◆ Work required ◆
Look below for the line with "## Dataset used"; begin the copy there and stop after the line with "shots for hours (or days).", keeping the text exact and the pictures out.

◆ Material for this task ◆
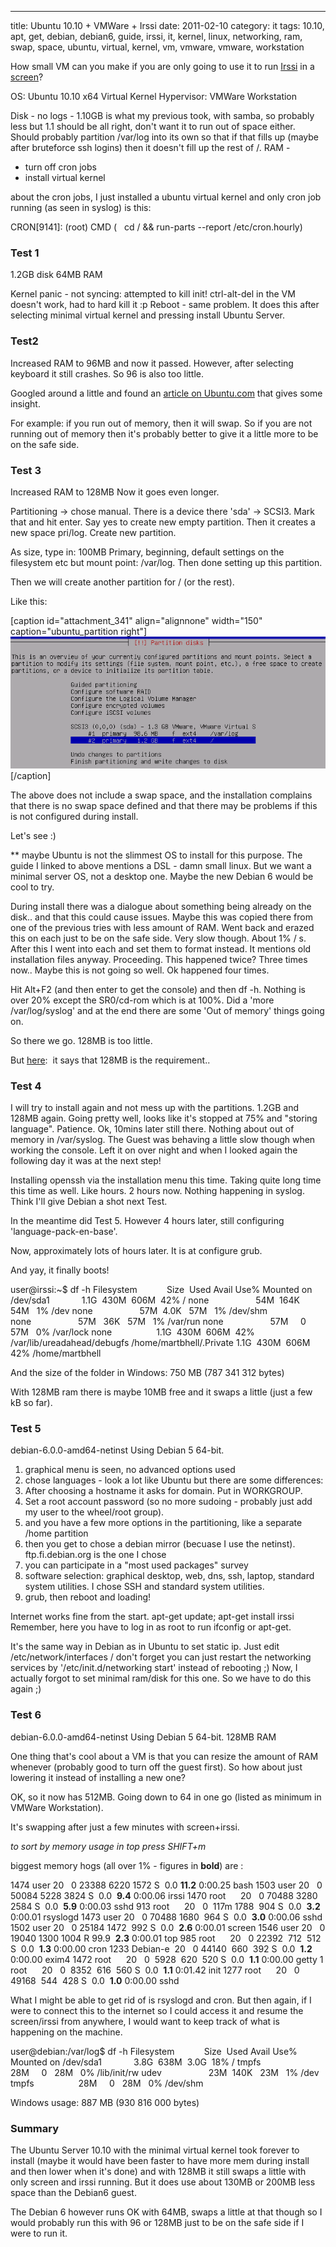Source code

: ---
title: Ubuntu 10.10 + VMWare + Irssi
date: 2011-02-10
category: it
tags: 10.10, apt, get, debian, debian6, guide, irssi, it, kernel, linux, networking, ram, swap, space, ubuntu, virtual, kernel, vm, vmware, vmware, workstation

How small VM can you make if you are only going to use it to run [Irssi](http://irssi.org/ "irssi.org") in a [screen](http://www.gnu.org/software/screen/ "screen")?

OS: Ubuntu 10.10 x64 Virtual Kernel Hypervisor: VMWare Workstation

Disk - no logs - 1.10GB is what my previous took, with samba, so probably less but 1.1 should be all right, don't want it to run out of space either. Should probably partition /var/log into its own so that if that fills up (maybe after bruteforce ssh logins) then it doesn't fill up the rest of /. RAM -

- turn off cron jobs
- install virtual kernel

about the cron jobs, I just installed a ubuntu virtual kernel and only cron job running (as seen in syslog) is this:

CRON\[9141\]: (root) CMD (   cd / && run-parts --report /etc/cron.hourly)

### Test 1

1.2GB disk 64MB RAM

Kernel panic - not syncing: attempted to kill init! ctrl-alt-del in the VM doesn't work, had to hard kill it :p Reboot - same problem. It does this after selecting minimal virtual kernel and pressing install Ubuntu Server.

### Test2

Increased RAM to 96MB and now it passed. However, after selecting keyboard it still crashes. So 96 is also too little.

Googled around a little and found an [article on Ubuntu.com](https://help.ubuntu.com/community/Installation/LowMemorySystems "ubuntu install lowmemsystems") that gives some insight.

For example: if you run out of memory, then it will swap. So if you are not running out of memory then it's probably better to give it a little more to be on the safe side.

### Test 3

Increased RAM to 128MB Now it goes even longer.

Partitioning -> chose manual. There is a device there 'sda' -> SCSI3. Mark that and hit enter. Say yes to create new empty partition. Then it creates a new space pri/log. Create new partition.

As size, type in: 100MB Primary, beginning, default settings on the filesystem etc but mount point: /var/log. Then done setting up this partition.

Then we will create another partition for / (or the rest).

Like this:

\[caption id="attachment\_341" align="alignnone" width="150" caption="ubuntu\_partition right"\][![ubuntu_partition right](images/ubuntu_partition.png "ubuntu_partition right")](http://www.guldmyr.com/wp-content/uploads/ubuntu_partition.png)\[/caption\]

The above does not include a swap space, and the installation complains that there is no swap space defined and that there may be problems if this is not configured during install.

Let's see :)

\*\* maybe Ubuntu is not the slimmest OS to install for this purpose. The guide I linked to above mentions a DSL - damn small linux. But we want a minimal server OS, not a desktop one. Maybe the new Debian 6 would be cool to try.

During install there was a dialogue about something being already on the disk.. and that this could cause issues. Maybe this was copied there from one of the previous tries with less amount of RAM. Went back and erazed this on each just to be on the safe side. Very slow though. About 1% / s. After this I went into each and set them to format instead. It mentions old installation files anyway. Proceeding. This happened twice? Three times now.. Maybe this is not going so well. Ok happened four times.

Hit Alt+F2 (and then enter to get the console) and then df -h. Nothing is over 20% except the SR0/cd-rom which is at 100%. Did a 'more /var/log/syslog' and at the end there are some 'Out of memory' things going on.

So there we go. 128MB is too little.

But [here](https://help.ubuntu.com/community/Installation/SystemRequirements#Ubuntu%20Server%20%28CLI%29%20Installation "ubuntu install reqs"):  it says that 128MB is the requirement..

### Test 4

I will try to install again and not mess up with the partitions. 1.2GB and 128MB again. Going pretty well, looks like it's stopped at 75% and "storing language". Patience. Ok, 10mins later still there. Nothing about out of memory in /var/syslog. The Guest was behaving a little slow though when working the console. Left it on over night and when I looked again the following day it was at the next step!

Installing openssh via the installation menu this time. Taking quite long time this time as well. Like hours. 2 hours now. Nothing happening in syslog. Think I'll give Debian a shot next Test.

In the meantime did Test 5. However 4 hours later, still configuring 'language-pack-en-base'.

Now, approximately lots of hours later. It is at configure grub.

And yay, it finally boots!

user@irssi:~$ df -h Filesystem            Size  Used Avail Use% Mounted on /dev/sda1             1.1G  430M  606M  42% / none                   54M  164K   54M   1% /dev none                   57M  4.0K   57M   1% /dev/shm none                   57M   36K   57M   1% /var/run none                   57M     0   57M   0% /var/lock none                  1.1G  430M  606M  42% /var/lib/ureadahead/debugfs /home/martbhell/.Private 1.1G  430M  606M  42% /home/martbhell

And the size of the folder in Windows: 750 MB (787 341 312 bytes)

With 128MB ram there is maybe 10MB free and it swaps a little (just a few kB so far).

### Test 5

debian-6.0.0-amd64-netinst Using Debian 5 64-bit.

1. graphical menu is seen, no advanced options used
2. chose languages - look a lot like Ubuntu but there are some differences:
3. After choosing a hostname it asks for domain. Put in WORKGROUP.
4. Set a root account password (so no more sudoing - probably just add my user to the wheel/root group).
5. and you have a few more options in the partitioning, like a separate /home partition
6. then you get to chose a debian mirror (becuase I use the netinst). ftp.fi.debian.org is the one I chose
7. you can participate in a "most used packages" survey
8. software selection: graphical desktop, web, dns, ssh, laptop, standard system utilities. I chose SSH and standard system utilities.
9. grub, then reboot and loading!

Internet works fine from the start. apt-get update; apt-get install irssi Remember, here you have to log in as root to run ifconfig or apt-get.

It's the same way in Debian as in Ubuntu to set static ip. Just edit /etc/network/interfaces / don't forget you can just restart the networking services by '/etc/init.d/networking start' instead of rebooting ;) Now, I actually forgot to set minimal ram/disk for this one. So we have to do this again ;)

### Test 6

debian-6.0.0-amd64-netinst Using Debian 5 64-bit. 128MB RAM

One thing that's cool about a VM is that you can resize the amount of RAM whenever (probably good to turn off the guest first). So how about just lowering it instead of installing a new one?

OK, so it now has 512MB. Going down to 64 in one go (listed as minimum in VMWare Workstation).

It's swapping after just a few minutes with screen+irssi.

_to sort by memory usage in top press SHIFT+m_

biggest memory hogs (all over 1% - figures in **bold**) are :

1474 user 20   0 23388 6220 1572 S  0.0 **11.2** 0:00.25 bash 1503 user 20   0 50084 5228 3824 S  0.0  **9.4** 0:00.06 irssi 1470 root      20   0 70488 3280 2584 S  0.0  **5.9** 0:00.03 sshd 913 root      20   0  117m 1788  904 S  0.0  **3.2** 0:00.01 rsyslogd 1473 user 20   0 70488 1680  964 S  0.0  **3.0** 0:00.06 sshd 1502 user 20   0 25184 1472  992 S  0.0  **2.6** 0:00.01 screen 1546 user 20   0 19040 1300 1004 R 99.9  **2.3** 0:00.01 top 985 root      20   0 22392  712  512 S  0.0  **1.3** 0:00.00 cron 1233 Debian-e  20   0 44140  660  392 S  0.0  **1.2** 0:00.00 exim4 1472 root      20   0  5928  620  520 S  0.0  **1.1** 0:00.00 getty 1 root      20   0  8352  616  560 S  0.0  **1.1** 0:01.42 init 1277 root      20   0 49168  544  428 S  0.0  **1.0** 0:00.00 sshd

What I might be able to get rid of is rsyslogd and cron. But then again, if I were to connect this to the internet so I could access it and resume the screen/irssi from anywhere, I would want to keep track of what is happening on the machine.

user@debian:/var/log$ df -h Filesystem            Size  Used Avail Use% Mounted on /dev/sda1             3.8G  638M  3.0G  18% / tmpfs                  28M     0   28M   0% /lib/init/rw udev                   23M  140K   23M   1% /dev tmpfs                  28M     0   28M   0% /dev/shm

Windows usage: 887 MB (930 816 000 bytes)

### Summary

The Ubuntu Server 10.10 with the minimal virtual kernel took forever to install (maybe it would have been faster to have more mem during install and then lower when it's done) and with 128MB it still swaps a little with only screen and irssi running. But it does use about 130MB or 200MB less space than the Debian6 guest.

The Debian 6 however runs OK with 64MB, swaps a little at that though so I would probably run this with 96 or 128MB just to be on the safe side if I were to run it.
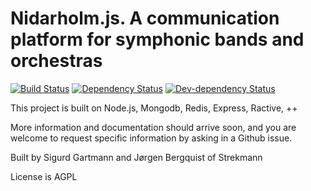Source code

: 
Nidarholm.js. A communication platform for symphonic bands and orchestras
=========================================================================
[![Build Status](https://img.shields.io/travis/strekmann/nidarholmjs.svg?style=flat-squared)](https://travis-ci.org/strekmann/nidarholmjs)
[![Dependency Status](https://img.shields.io/david/strekmann/nidarholmjs.svg?style=flat-squared)](/strekmann/nidarholmjs/blob/master/package.json)
[![Dev-dependency Status](https://img.shields.io/david/dev/strekmann/nidarholmjs.svg?style=flat-squared)](/strekmann/nidarholmjs/blob/master/package.json)

This project is built on Node.js, Mongodb, Redis, Express, Ractive, ++

More information and documentation should arrive soon, and you are welcome to
request specific information by asking in a Github issue.

Built by Sigurd Gartmann and Jørgen Bergquist of Strekmann

License is AGPL
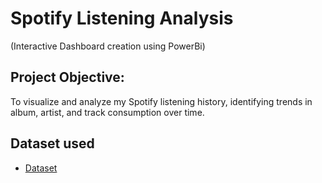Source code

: # Spotify Listening Analysis 
(Interactive Dashboard creation using PowerBi)
## Project Objective: 
To visualize and analyze my Spotify listening history, identifying trends in album, artist, and track consumption over time.

## Dataset used
- <a href='https://github.com/vivekk00/Spotify_Dashboard/blob/main/spotify_history.csv'>Dataset</a>
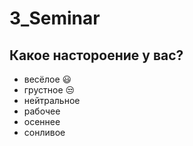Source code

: # 3_Seminar

## Какое настороение у вас?
* весёлое :smiley:
* грустное :unamused:
* нейтральное
* рабочее
* осеннее
* сонливое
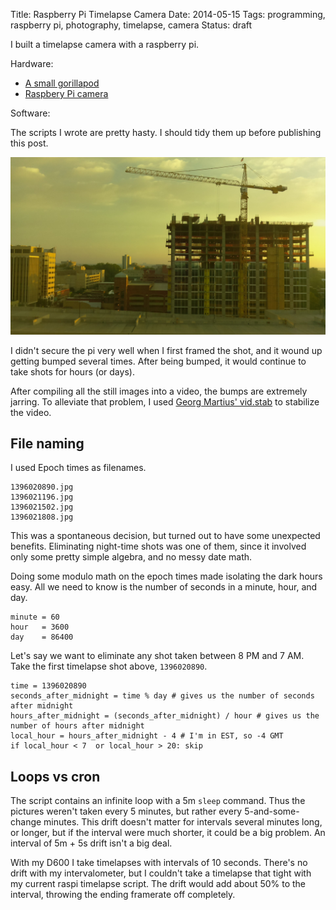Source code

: Title: Raspberry Pi Timelapse Camera
Date: 2014-05-15
Tags: programming, raspberry pi, photography, timelapse, camera
Status: draft

I built a timelapse camera with a raspberry pi.

Hardware:

 - [A small gorillapod][1]
 - [Raspbery Pi camera][2]

Software:

The scripts I wrote are pretty hasty.  I should tidy them up before publishing
this post.

![Timelapse scene](/static/images/028/scene_morning_light.jpg "Timelapse scene")

I didn't secure the pi very well when I first framed the shot, and it wound up
getting bumped several times.  After being bumped, it would continue to take
shots for hours (or days).

After compiling all the still images into a video, the bumps are extremely
jarring.  To alleviate that problem, I used [Georg Martius' vid.stab][3] to
stabilize the video.

File naming
-----------

I used Epoch times as filenames.

    1396020890.jpg
    1396021196.jpg
    1396021502.jpg
    1396021808.jpg

This was a spontaneous decision, but turned out to have some unexpected
benefits.  Eliminating night-time shots was one of them, since it involved only
some pretty simple algebra, and no messy date math.

Doing some modulo math on the epoch times made isolating the dark hours easy.
All we need to know is the number of seconds in a minute, hour, and day.

    minute = 60
    hour   = 3600
    day    = 86400

Let's say we want to eliminate any shot taken between 8 PM and 7 AM.  Take the
first timelapse shot above, `1396020890`.

    time = 1396020890
    seconds_after_midnight = time % day # gives us the number of seconds after midnight
    hours_after_midnight = (seconds_after_midnight) / hour # gives us the number of hours after midnight
    local_hour = hours_after_midnight - 4 # I'm in EST, so -4 GMT
    if local_hour < 7  or local_hour > 20: skip

Loops vs cron
-------------

The script contains an infinite loop with a 5m `sleep` command.  Thus the
pictures weren't taken every 5 minutes, but rather every 5-and-some-change
minutes.  This drift doesn't matter for intervals several minutes long, or
longer, but if the interval were much shorter, it could be a big problem.  An
interval of 5m + 5s drift isn't a big deal.

With my D600 I take timelapses with intervals of 10 seconds.  There's no drift
with my intervalometer, but I couldn't take a timelapse that tight with my
current raspi timelapse script.  The drift would add about 50% to the interval,
throwing the ending framerate off completely.


[1]: http://amzn.com/B008YE0HAW
[2]: http://www.raspberrypi.org/product/camera-module/
[3]: http://public.hronopik.de/vid.stab/features.php?lang=en "video stabilization in linux"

◆ Exercise response ◆
## Dataset used
- <a href='https://github.com/vivekk00/Spotify_Dashboard/blob/main/spotify_history.csv'>Dataset</a>
Source code

: # 3_Seminar

## Какое настороение у вас?
* весёлое :smiley:
* грустное :unamused:
* нейтральное
* рабочее
* осеннее
* сонливое
Source code

: Title: Raspberry Pi Timelapse Camera
Date: 2014-05-15
Tags: programming, raspberry pi, photography, timelapse, camera
Status: draft

I built a timelapse camera with a raspberry pi.

Hardware:

 - [A small gorillapod][1]
 - [Raspbery Pi camera][2]

Software:

The scripts I wrote are pretty hasty.  I should tidy them up before publishing
this post.

![Timelapse scene](/static/images/028/scene_morning_light.jpg "Timelapse scene")

I didn't secure the pi very well when I first framed the shot, and it wound up
getting bumped several times.  After being bumped, it would continue to take
shots for hours (or days).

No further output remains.